Первые минуты после того, как поезд, передернувшись всем своим длинным телом, с лязганием оторвался от московского перрона, были омрачены склокой с проводницей. Проводница была молодая, толстобедрая и чем-то очень ожесточенная. Убедившись, что вагон наполовину пуст, она первым делом заперла на ключ одну из двух уборных и объявила, что чаю до утра не будет. Старичка, тщетно дожидавшегося, когда освободится запертая уборная, она обозвала старым мухобоем. Несколько купе, в том числе самые лучшие — в середине вагона, — пустовало. Нам с Бетой не повезло, у нас оказались беспокойные соседи. Очень милая, но совершенно глухая и от этого еще более суматошливая бабка и вертлявая девочка лет десяти. Бабкины пожитки состояли из десятка кульков и авосек, и бабка все время заставляла девочку пересчитывать. В наше купе проводница явилась только для того, чтоб швырнуть нам четыре комплекта полусырого постельного белья и сурово предупредить бабку, чтобы она, спаси ее бог, не сорила на пол. 'А то загваздают чисто свиньи, выгребай потом', — добавила она, бросив взгляд, из которого мы поняли, что эта всеобъемлющая формула распространяется и на интеллигентных чистоплюев вроде нас. Моя попытка позондировать почву насчет перевода в одно из пустующих купе вызвала гневную многословную отповедь, где был, между прочим, и такой мотив: людям, брезгующим ездить в одном салоне (так она называла купе) с представителями колхозного крестьянства, лучше не ездить в жестких вагонах, а сразу разориться на международный. Меня сильно подмывало, собрав остатки своего генеральского апломба, обругать распоясавшуюся проводницу, но Бета меня удержала.
Минут через двадцать, когда покорившийся вагон затих, Бета вдруг встала и вышла из купе. Отсутствовала она довольно долго. В ожидании я заговорил с бабкой и при помощи девочки (девочка оказалась не внучкой, как я думал, а правнучкой) выяснил, что старуха едет до того же разъезда, что и мы. В Москве ее посадил в вагон внук, 'анжинер по мясу в комбинати', человек серьезный, а встречать ее должен другой внук, человек ненадежный, и старуха заранее волновалась. Девочка была дочерью ненадежного внука, и бабка возила ее показывать московскому доктору, поскольку их местный доктор 'коновал и ни шута не смыслит'. Я обещал бабке свою помощь при выгрузке и уже собирался отправиться на розыски Беты, когда она появилась в дверях в сопровождении все той же проводницы.
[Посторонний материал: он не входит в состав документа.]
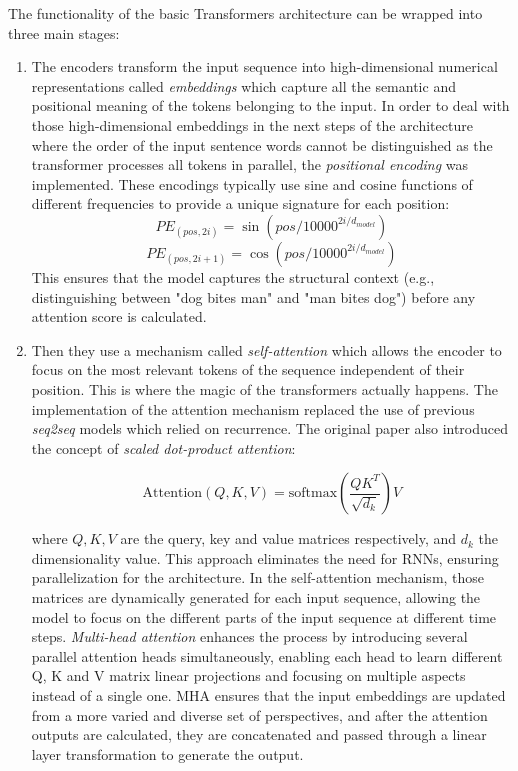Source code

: 
The functionality of the basic Transformers architecture can be wrapped into three main stages: 

\begin{enumerate}
	\item The encoders transform the input sequence into high-dimensional numerical representations called \textit{embeddings} which capture all the semantic and positional meaning of the tokens belonging to the input. In order to deal with those high-dimensional embeddings in the next steps of the architecture where the order of the input sentence words cannot be distinguished as the transformer processes all tokens in parallel, the \textit{positional encoding} was implemented. These encodings typically use sine and cosine functions of different frequencies to provide a unique signature for each position:
	\[
	PE_{(pos, 2i)} = \sin(pos / 10000^{2i/d_{model}})
	\]
	\[
	PE_{(pos, 2i+1)} = \cos(pos / 10000^{2i/d_{model}})
	\]
	This ensures that the model captures the structural context (e.g., distinguishing between "dog bites man" and "man bites dog") before any attention score is calculated.
	
	\item Then they use a mechanism called \textit{self-attention} which allows the encoder to focus on the most relevant tokens of the sequence independent of their position. This is where the magic of the transformers actually happens. The implementation of the attention mechanism replaced the use of previous \textit{seq2seq} models which relied on recurrence. The original paper also introduced the concept of \textit{scaled dot-product attention}: 
	
	$$\text{Attention}(Q, K, V) = \text{softmax}\left(\frac{QK^T}{\sqrt{d_k}}\right)V$$
	
	where $Q, K, V$ are the query, key and value matrices respectively, and $d_{k}$ the dimensionality value. This approach eliminates the need for RNNs, ensuring parallelization for the architecture. In the self-attention mechanism, those matrices are dynamically generated for each input sequence, allowing the model to focus on the different parts of the input sequence at different time steps. \textit{Multi-head attention} enhances the process by introducing several parallel attention heads simultaneously, enabling each head to learn different Q, K and V matrix linear projections and focusing on multiple aspects instead of a single one. MHA ensures that the input embeddings are updated from a more varied and diverse set of perspectives, and after the attention outputs are calculated, they are concatenated and passed through a linear layer transformation to generate the output. 
	

\end{enumerate}

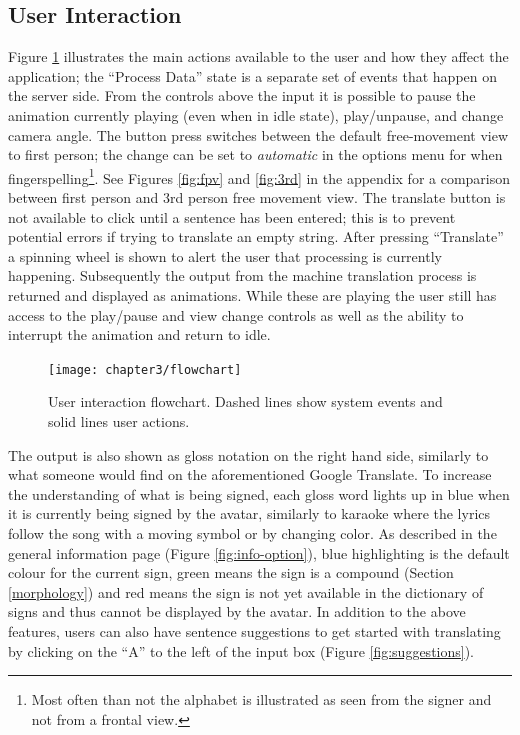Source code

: \documentclass[12pt]{ociamthesis}  %
\begin{document}
\subsection{User Interaction}
Figure \ref{fig:flow} illustrates the main actions available to the user and how they affect the application; the ``Process Data'' state is a separate set of events that happen on the server side. From the controls above the input it is possible to pause the animation currently playing (even when in idle state), play/unpause, and change camera angle. The button press switches between the default free-movement view to first person; the change can be set to \textit{automatic} in the options menu for when fingerspelling\footnote{Most often than not the alphabet is illustrated as seen from the signer and not from a frontal view.}. See Figures \ref{fig:fpv} and \ref{fig:3rd} in the appendix for a comparison between first person and 3rd person free movement view. The translate button is not available to click until a sentence has been entered; this is to prevent potential errors if trying to translate an empty string. After pressing ``Translate'' a spinning wheel is shown to alert the user that processing is currently happening. Subsequently the output from the machine translation process is returned and displayed as animations. While these are playing the user still has access to the play/pause and view change controls as well as the ability to interrupt the animation and return to idle.
\begin{figure}[H]
	\centering
    \texttt{[image: chapter3/flowchart]}
    \caption[User interaction flowchart]{User interaction flowchart. Dashed lines show system events and solid lines user actions.}
    \label{fig:flow}
\end{figure}
The output is also shown as gloss notation on the right hand side, similarly to what someone would find on the aforementioned Google Translate. To increase the understanding of what is being signed, each gloss word lights up in blue when it is currently being signed by the avatar, similarly to karaoke where the lyrics follow the song with a moving symbol or by changing color. As described in the general information page (Figure \ref{fig:info-option}), blue highlighting is the default colour for the current sign, green means the sign is a compound (Section \ref{morphology}) and red means the sign is not yet available in the dictionary of signs and thus cannot be displayed by the avatar.
In addition to the above features, users can also have sentence suggestions to get started with translating by clicking on the ``A'' to the left of the input box (Figure \ref{fig:suggestions}). 
\end{document}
Обе женщины улыбались, а Бета даже подмигнула: 'Собирайся!'
В соседнем купе нас ждали аккуратно застеленные полки, обе нижние, на столике лежала салфетка, и я понял — до утра нам наверняка никого не вселят. Мало того, через минуту проводница появилась опять — с двумя стаканами чая в тяжелых подстаканниках. Поставив их на столик, она задернула клеенчатую штору и сказала 'счастливо' тоном, не оставлявшим сомнения, что она считает нас молодоженами или скрывшимися от людских глаз трагическими любовниками.
Я не стал доискиваться причин перемены в настроении нашей проводницы. Думаю, что деньги тут ни при чем. Ожесточение обычно неподкупно. Просто Бета нашла какой-то безошибочный ход к сердцу проводницы и заставила ее посмотреть на нас другими глазами, на короткое время увидеть в нас не 'пассажиров' (понятие статистическое), а таких же людей, как она сама, у которых тоже есть свои трудности и горести.
И вот мы едем. Поезд набирает скорость, и вагон меньше трясет. В коридоре тишина. Чай невкусный, но горячий. Мы пьем его молча, чем-то слегка смущенные. Наконец Бета спрашивает:
— Чему ты улыбаешься?
— Разве я улыбаюсь?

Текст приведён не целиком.